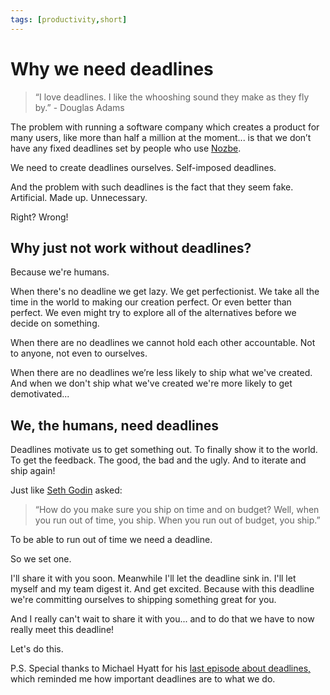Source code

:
 ```yaml
---
tags: [productivity,short]
---
```


# Why we need deadlines

> “I love deadlines. I like the whooshing sound they make as they fly by.” - Douglas Adams

The problem with running a software company which creates a product for many users, like more than half a million at the moment... is that we don’t have any fixed deadlines set by people who use [Nozbe][n].

We need to create deadlines ourselves. Self-imposed deadlines.

And the problem with such deadlines is the fact that they seem fake. Artificial. Made up. Unnecessary.

Right? Wrong!

## Why just not work without deadlines? 

Because we're humans. 

When there's no deadline we get lazy. We get perfectionist. We take all the time in the world to making our creation perfect. Or even better than perfect. We even might try to explore all of the alternatives before we decide on something.

When there are no deadlines we cannot hold each other accountable. Not to anyone, not even to ourselves.

When there are no deadlines we’re less likely to ship what we've created. And when we don't ship what we've created we're more likely to get demotivated...

## We, the humans, need deadlines

Deadlines motivate us to get something out. To finally show it to the world. To get the feedback. The good, the bad and the ugly. And to iterate and ship again!

Just like [Seth Godin](https://seths.blog) asked:

> “How do you make sure you ship on time and on budget? Well, when you run out of time, you ship. When you run out of budget, you ship.”

To be able to run out of time we need a deadline.

So we set one.

I'll share it with you soon. Meanwhile I'll let the deadline sink in. I'll let myself and my team digest it. And get excited. Because with this deadline we're committing ourselves to shipping something great for you.

And I really can't wait to share it with you... and to do that we have to now really meet this deadline!

Let's do this.

P.S. Special thanks to Michael Hyatt for his [last episode about deadlines,](https://michaelhyatt.com/how-to-deliver-on-deadline/) which reminded me how important deadlines are to what we do.

[n]: https://michael.gratis/nozbe
[p]: /podcast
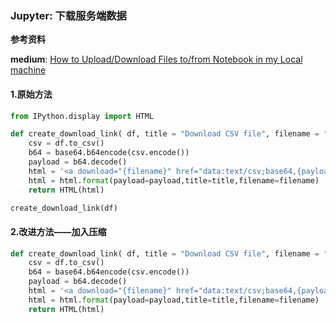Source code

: ### Jupyter: 下载服务端数据

**参考资料**

**medium**: [How to Upload/Download Files to/from Notebook in my Local machine](https://medium.com/@charles2588/how-to-upload-download-files-to-from-notebook-in-my-local-machine-6a4e65a15767)

#### 1.原始方法

```python
from IPython.display import HTML

def create_download_link( df, title = "Download CSV file", filename = "data.csv"):  
    csv = df.to_csv()
    b64 = base64.b64encode(csv.encode())
    payload = b64.decode()
    html = '<a download="{filename}" href="data:text/csv;base64,{payload}" target="_blank">{title}</a>'
    html = html.format(payload=payload,title=title,filename=filename)
    return HTML(html)

create_download_link(df)
```

#### 2.改进方法——加入压缩

```python
def create_download_link( df, title = "Download CSV file", filename = "data.csv"):  
    csv = df.to_csv()
    b64 = base64.b64encode(csv.encode())
    payload = b64.decode()
    html = '<a download="{filename}" href="data:text/csv;base64,{payload}" target="_blank">{title}</a>'
    html = html.format(payload=payload,title=title,filename=filename)
    return HTML(html)


```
========================================================================
▸ Work item: Reproduce the records above exactly, but only from the line containing "do you make" through the last line, both included, and without any pictures.

▸ Answer for the task:
> “How do you make sure you ship on time and on budget? Well, when you run out of time, you ship. When you run out of budget, you ship.”

To be able to run out of time we need a deadline.

So we set one.

I'll share it with you soon. Meanwhile I'll let the deadline sink in. I'll let myself and my team digest it. And get excited. Because with this deadline we're committing ourselves to shipping something great for you.

And I really can't wait to share it with you... and to do that we have to now really meet this deadline!

Let's do this.

P.S. Special thanks to Michael Hyatt for his [last episode about deadlines,](https://michaelhyatt.com/how-to-deliver-on-deadline/) which reminded me how important deadlines are to what we do.

[n]: https://michael.gratis/nozbe
[p]: /podcast
Source code

: ### Jupyter: 下载服务端数据

**参考资料**

**medium**: [How to Upload/Download Files to/from Notebook in my Local machine](https://medium.com/@charles2588/how-to-upload-download-files-to-from-notebook-in-my-local-machine-6a4e65a15767)

#### 1.原始方法

```python
from IPython.display import HTML

def create_download_link( df, title = "Download CSV file", filename = "data.csv"):  
    csv = df.to_csv()
    b64 = base64.b64encode(csv.encode())
    payload = b64.decode()
    html = '<a download="{filename}" href="data:text/csv;base64,{payload}" target="_blank">{title}</a>'
    html = html.format(payload=payload,title=title,filename=filename)
    return HTML(html)

create_download_link(df)
```

#### 2.改进方法——加入压缩

```python
def create_download_link( df, title = "Download CSV file", filename = "data.csv"):  
    csv = df.to_csv()
    b64 = base64.b64encode(csv.encode())
    payload = b64.decode()
    html = '<a download="{filename}" href="data:text/csv;base64,{payload}" target="_blank">{title}</a>'
    html = html.format(payload=payload,title=title,filename=filename)
    return HTML(html)


```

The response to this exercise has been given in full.